There are modules of functionality that are loaded into the application sandbox using the secure loading method that I've blogged about here before.
There are also 'lessons' which consist of multiple swfs that are loaded into the non-application sandbox. If a lesson consists of 4 swfs then they are all loaded, and then they are added to / removed from the stage as the user browses through the lesson. When another lesson is loaded the previous lesson swfs are first unloaded.
These swfs are having code injected into their timelines, but they also contain code at timeline depth and in nested MovieClips. This is generally just simple 'show this label on MouseOver' functionality. Nothing fancy.
I found a few months ago that loading the swfs serial - as you would expect to do [by waiting for one to INIT before loading the next] - caused the code in the nested MovieClips to *often* fail - on Mac or PC. I tried to track down the cause of this, and through my experiments I discovered that loading the swfs parallel seemed to solve the problem. So, unable to discover a reason I went with the approach that worked.
Now the problem has reared its ugly head again - but only on PC. On Mac, all code works fine all the time.
On PC (Windows XP), the timeline code, and the injected code, are always fine. But MovieClip code - whether done in a separate class file or just put into the MC timeline, is borked in SOME swfs, depending on what order the swfs INIT in.
So far I've discovered the following:
1) Loading the swfs serial, MC code is frequently borked on Mac or PC.
2) Loading the swfs parallel, code borking is dependent on the INIT order. [Might this indicate that the swf isn't fully loading when it INITs first?]
3) Whether the code is directly in the MC, or just in the MC timeline, it's just not there - even a stop() doesn't work.
4) I've replicated the problem with simple assets (a 2 frame MC with diff coloured squares and a stop() on frame 1), guaranteed not to clash with any other assets in any other swf being loaded.

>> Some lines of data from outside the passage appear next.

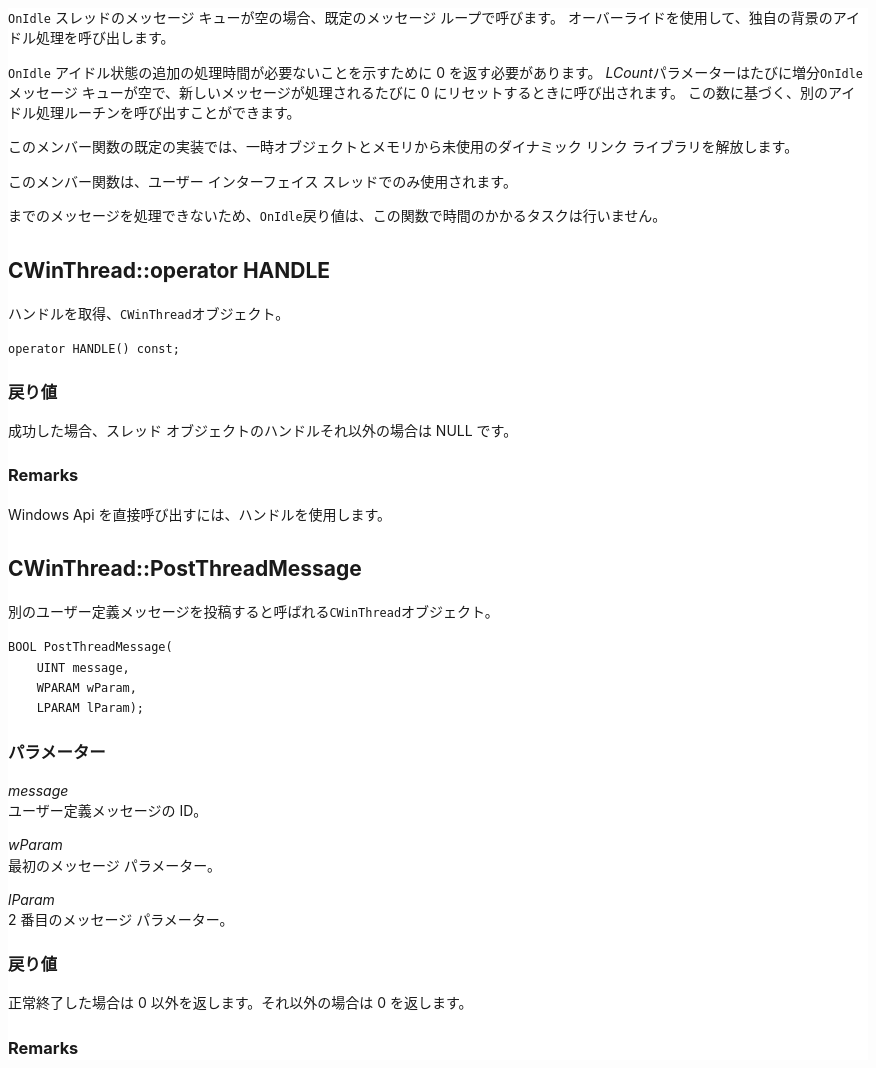 `OnIdle` スレッドのメッセージ キューが空の場合、既定のメッセージ ループで呼びます。 オーバーライドを使用して、独自の背景のアイドル処理を呼び出します。

`OnIdle` アイドル状態の追加の処理時間が必要ないことを示すために 0 を返す必要があります。 *LCount*パラメーターはたびに増分`OnIdle`メッセージ キューが空で、新しいメッセージが処理されるたびに 0 にリセットするときに呼び出されます。 この数に基づく、別のアイドル処理ルーチンを呼び出すことができます。

このメンバー関数の既定の実装では、一時オブジェクトとメモリから未使用のダイナミック リンク ライブラリを解放します。

このメンバー関数は、ユーザー インターフェイス スレッドでのみ使用されます。

までのメッセージを処理できないため、`OnIdle`戻り値は、この関数で時間のかかるタスクは行いません。

##  <a name="operator_handle"></a>  CWinThread::operator HANDLE

ハンドルを取得、`CWinThread`オブジェクト。

```
operator HANDLE() const;
```

### <a name="return-value"></a>戻り値

成功した場合、スレッド オブジェクトのハンドルそれ以外の場合は NULL です。

### <a name="remarks"></a>Remarks

Windows Api を直接呼び出すには、ハンドルを使用します。

##  <a name="postthreadmessage"></a>  CWinThread::PostThreadMessage

別のユーザー定義メッセージを投稿すると呼ばれる`CWinThread`オブジェクト。

```
BOOL PostThreadMessage(
    UINT message,
    WPARAM wParam,
    LPARAM lParam);
```

### <a name="parameters"></a>パラメーター

*message*<br/>
ユーザー定義メッセージの ID。

*wParam*<br/>
最初のメッセージ パラメーター。

*lParam*<br/>
2 番目のメッセージ パラメーター。

### <a name="return-value"></a>戻り値

正常終了した場合は 0 以外を返します。それ以外の場合は 0 を返します。

### <a name="remarks"></a>Remarks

5) The swfs most likely to be borked are those with the largest file size. BUT removing some assets to reduce the file size doesn't appear to help.
6) The swfs are currently being exported from Flash Pro CS4. I'm downloading CS5 trial just incase it helps. They're FP10.
7) Some swfs are only borked if they INIT first. Some are able to tolerate being the first to INIT without problems. Some are borked if they're first OR second (of six in that case) to load.
8) Adding a pause after all the swfs have loaded, before I do anything else, makes no difference.
9) Air runtime is 2.0.3
--- EDIT - conclusion
I think I've found the source of the problem.
The load order and the broken movieclip code are both symptoms of the same problem: the swf has not loaded into memory correctly.
The broken swfs are usually the largest, and when they INIT ahead of much smaller swfs it's probably a sign of incomplete loading, hence the correlation with Level-1 code not running. (Level-0 is timeline, level-1 is code inside MCs on that timeline etc).
Having run the tests hundreds of times I've found that this problem occurs approximately 50% of the time in a Parallels-XP virtual PC, and occasionally on a Windows 7 machine that has been down-versioned to windows XP (and hiccups in many other areas). So far it does not happen on a Mac book pro bootcamp XP install, or a stable Vista install.
I guess it's a genuine thread crash in the Air app, most likely some sort of memory issue?
I have not been able to find a way to prevent the problem from happening. Instead I have a work around:
Each swf contains a MC on the timeline on frame 1 with a line of code with the sole purpose of notifying the application (via the sandbox bridge) that level-1 code has been loaded correctly. If this notification is not received for a particular swf by the time the 'COMPLETE' event fires, the swf is deemed to have loaded incorrectly, and is unloaded from memory and loaded again.
This process is repeated until the load is correct. The files are local so the delay to the user is minimal.